* Problem statement *
In the records below, find each line with "operations" and copy it.

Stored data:
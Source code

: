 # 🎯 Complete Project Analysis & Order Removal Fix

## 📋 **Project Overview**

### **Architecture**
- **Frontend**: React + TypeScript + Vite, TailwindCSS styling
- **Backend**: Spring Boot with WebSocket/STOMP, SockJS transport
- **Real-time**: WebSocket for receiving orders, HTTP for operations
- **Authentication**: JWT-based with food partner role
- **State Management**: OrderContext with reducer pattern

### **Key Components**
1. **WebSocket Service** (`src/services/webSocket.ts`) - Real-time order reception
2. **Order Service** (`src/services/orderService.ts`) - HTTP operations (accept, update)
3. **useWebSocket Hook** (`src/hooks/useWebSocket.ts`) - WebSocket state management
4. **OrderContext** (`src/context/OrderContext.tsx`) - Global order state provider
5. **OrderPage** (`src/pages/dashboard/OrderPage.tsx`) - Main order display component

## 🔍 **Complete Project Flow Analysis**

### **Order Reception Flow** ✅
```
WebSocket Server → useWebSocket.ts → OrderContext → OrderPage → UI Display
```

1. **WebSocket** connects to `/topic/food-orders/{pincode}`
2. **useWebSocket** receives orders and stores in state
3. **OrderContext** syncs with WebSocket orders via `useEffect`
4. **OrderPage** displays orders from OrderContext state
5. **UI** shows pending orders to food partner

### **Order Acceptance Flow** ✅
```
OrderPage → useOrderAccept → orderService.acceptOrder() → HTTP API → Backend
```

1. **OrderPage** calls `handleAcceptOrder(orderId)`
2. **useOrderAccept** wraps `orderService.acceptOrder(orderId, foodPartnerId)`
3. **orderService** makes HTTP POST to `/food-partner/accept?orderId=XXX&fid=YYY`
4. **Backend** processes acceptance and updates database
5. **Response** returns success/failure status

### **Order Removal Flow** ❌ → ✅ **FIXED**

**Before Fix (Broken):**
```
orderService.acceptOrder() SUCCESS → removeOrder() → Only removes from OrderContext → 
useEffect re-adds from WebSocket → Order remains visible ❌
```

* Response *
- **Real-time**: WebSocket for receiving orders, HTTP for operations
2. **Order Service** (`src/services/orderService.ts`) - HTTP operations (accept, update)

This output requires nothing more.